Some years back, a Venezuelan friend described to me how the Carlos Andres Perez (CAP) administration had indicted his father on a phony drug charge.  The whole point was not to get a conviction, but to the keep his father under a legal cloud and to tie him up with lawyer fees for years.  It was just how the political game was played. 

(Later, this tactic would come back to haunt Venezuela.  Spurred by opposition forces within his own party, CAP was impeached on charges that in 1990 he used funds illegally to aid Violeta Chamorro's movement to unseat the Sandanistas.  Helping Violeta wasn't the problem; they just wanted to oust CAP on some charge because they hated his privatization policy.  (CAP was corrupt too, but never mind.)  In the end, this gravely weakened the political system when the wolf, Lt. Col.
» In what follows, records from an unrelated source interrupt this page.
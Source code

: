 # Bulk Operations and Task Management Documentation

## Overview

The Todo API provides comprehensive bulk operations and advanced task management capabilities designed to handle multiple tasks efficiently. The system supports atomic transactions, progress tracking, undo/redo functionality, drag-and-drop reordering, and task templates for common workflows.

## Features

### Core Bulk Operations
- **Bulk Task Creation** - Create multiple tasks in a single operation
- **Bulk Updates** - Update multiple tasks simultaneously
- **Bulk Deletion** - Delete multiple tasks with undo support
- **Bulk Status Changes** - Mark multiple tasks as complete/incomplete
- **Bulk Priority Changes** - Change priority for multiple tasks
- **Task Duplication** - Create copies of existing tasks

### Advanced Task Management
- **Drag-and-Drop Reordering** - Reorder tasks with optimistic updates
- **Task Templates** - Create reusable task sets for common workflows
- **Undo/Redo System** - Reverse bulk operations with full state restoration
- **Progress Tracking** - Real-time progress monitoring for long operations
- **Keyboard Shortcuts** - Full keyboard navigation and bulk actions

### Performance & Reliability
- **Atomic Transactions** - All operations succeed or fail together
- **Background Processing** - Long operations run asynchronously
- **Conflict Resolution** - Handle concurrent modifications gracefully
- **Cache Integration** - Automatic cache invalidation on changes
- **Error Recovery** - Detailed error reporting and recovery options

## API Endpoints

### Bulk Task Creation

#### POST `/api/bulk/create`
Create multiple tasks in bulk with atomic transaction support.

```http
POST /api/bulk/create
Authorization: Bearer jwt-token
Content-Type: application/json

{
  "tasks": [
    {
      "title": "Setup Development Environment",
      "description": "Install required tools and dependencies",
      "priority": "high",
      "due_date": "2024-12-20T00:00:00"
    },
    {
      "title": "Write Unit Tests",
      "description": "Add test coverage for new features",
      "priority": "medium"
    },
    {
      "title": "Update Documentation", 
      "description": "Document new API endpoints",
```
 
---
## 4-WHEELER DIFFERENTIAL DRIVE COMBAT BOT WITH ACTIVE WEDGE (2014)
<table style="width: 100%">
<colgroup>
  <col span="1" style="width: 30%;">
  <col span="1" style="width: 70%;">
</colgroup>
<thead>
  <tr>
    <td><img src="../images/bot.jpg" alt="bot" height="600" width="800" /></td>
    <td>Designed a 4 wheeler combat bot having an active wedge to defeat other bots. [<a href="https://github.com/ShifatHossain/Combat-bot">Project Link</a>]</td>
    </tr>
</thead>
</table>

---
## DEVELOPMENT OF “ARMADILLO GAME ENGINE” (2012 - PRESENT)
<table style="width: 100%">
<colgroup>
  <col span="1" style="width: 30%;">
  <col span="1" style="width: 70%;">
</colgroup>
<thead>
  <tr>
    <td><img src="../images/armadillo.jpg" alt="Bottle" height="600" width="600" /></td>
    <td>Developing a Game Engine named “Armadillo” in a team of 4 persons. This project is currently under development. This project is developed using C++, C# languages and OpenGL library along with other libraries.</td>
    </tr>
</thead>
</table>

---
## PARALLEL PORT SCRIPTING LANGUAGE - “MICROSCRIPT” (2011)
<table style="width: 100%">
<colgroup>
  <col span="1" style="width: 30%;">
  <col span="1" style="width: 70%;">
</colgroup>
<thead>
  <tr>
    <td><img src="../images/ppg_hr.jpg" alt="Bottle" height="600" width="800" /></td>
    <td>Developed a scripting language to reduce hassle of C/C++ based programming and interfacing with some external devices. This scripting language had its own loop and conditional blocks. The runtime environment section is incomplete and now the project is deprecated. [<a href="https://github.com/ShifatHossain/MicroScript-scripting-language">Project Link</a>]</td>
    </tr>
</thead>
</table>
Hugo Chavez was right at the door.) 

In the US we've been seeing this more and more.  Perhaps the best recent case was how a special prosecutor went after Vice President Cheney's chief of staff Scooter Libby, ostensibly for revealing the identity of an undercover agent.  Libby was convicted, but not for the original charge, which was baseless.  The prosecutor kept going even after it was clear another individual in the adminstration, who was never charged, had in fact uncovered the agent.  But, the prosecutor had to convict Libby on something! 

General Rule:  if it isn't obvious what the crime is, it is purely a political charge.